Echó a correr por la ladera de la montaña como un faisán, pero de súbito se detuvo en seco, el rostro ensombrecido por una expresión de alarma. Avanzando en diagonal por el bosque, hacia la mitad de la ladera, se aproximaba un hombre gigantesco. Sus pasos eran largos y lánguidos, y sus ojos feroces miraban directamente a la frágil muchacha. Su aspecto primitivo asustaba. Todo en él tenía resabios a lucha por la supervivencia, y presentaba un inequívoco aire de belicosidad: cejas tupidas, el grueso labio superior curvado hacia arriba, una pesada espada, cota de malla y una piel animal con la que se envolvía.
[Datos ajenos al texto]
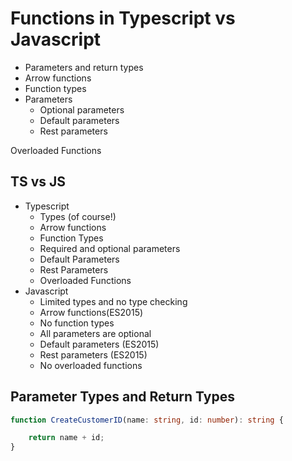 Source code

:# Functions in Typescript vs Javascript

- Parameters and return types
- Arrow functions
- Function types
- Parameters
  - Optional parameters
  - Default parameters
  - Rest parameters

Overloaded Functions

## TS vs JS

- Typescript
  - Types (of course!)
  - Arrow functions
  - Function Types
  - Required and optional parameters
  - Default Parameters
  - Rest Parameters
  - Overloaded Functions
- Javascript
  - Limited types and no type checking
  - Arrow functions(ES2015)
  - No function types
  - All parameters are optional
  - Default parameters (ES2015)
  - Rest parameters (ES2015)
  - No overloaded functions

## Parameter Types and Return Types

```typescript
function CreateCustomerID(name: string, id: number): string {

    return name + id;
}
```


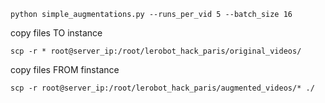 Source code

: 

```
python simple_augmentations.py --runs_per_vid 5 --batch_size 16
```

copy files TO instance 
```
scp -r * root@server_ip:/root/lerobot_hack_paris/original_videos/
```

copy files FROM finstance
```
scp -r root@server_ip:/root/lerobot_hack_paris/augmented_videos/* ./
```

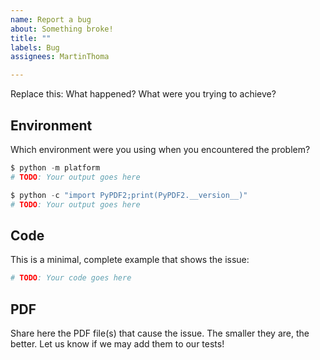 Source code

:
 ```yaml
---
name: Report a bug
about: Something broke!
title: ""
labels: Bug
assignees: MartinThoma

---
```


Replace this: What happened? What were you trying to achieve?

## Environment

Which environment were you using when you encountered the problem?

```python
$ python -m platform
# TODO: Your output goes here

$ python -c "import PyPDF2;print(PyPDF2.__version__)"
# TODO: Your output goes here
```

## Code

This is a minimal, complete example that shows the issue:

```python
# TODO: Your code goes here
```

## PDF

Share here the PDF file(s) that cause the issue. The smaller they are, the
better. Let us know if we may add them to our tests!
—¡Akemi! —rugió cuando estuvo más cerca de ella.

Una ancha sonrisa apareció en sus labios, mostrando una hilera de dientes amarillentos y cariados, pero el rostro de Akemi siguió sin revelar nada más que horror.

—¿Está en casa esa maravillosa mamá tuya? —preguntó con premioso sarcasmo.

—Sí —dijo ella en un hilo de voz.

—Bien, cuando vuelvas a casa, quiero que le digas algo. ¿Lo harás por mí? —Hablaba con una cortesía burlona.

—Sí.

Entonces el tono del hombre se volvió áspero.

—Dile que no me engañe e intente ganar dinero a mis espaldas, y que pronto vendré a buscar mi tajada. ¿Me has entendido? —Akemi no dijo nada—. Probablemente cree que no estoy enterado, pero el tipo a quien vende la mercancía vino a verme. Apuesto a que también estuviste en Sekigahara, ¿no es cierto, pequeña?

—¡No, claro que no! —protestó ella débilmente.

—Bueno, no importa. Dile lo que acabo de decirte. Si me juega otra mala pasada, la echaré a patadas de la vecindad.

Miró un momento a la muchacha con expresión furibunda y luego se marchó pesadamente en dirección al pantano.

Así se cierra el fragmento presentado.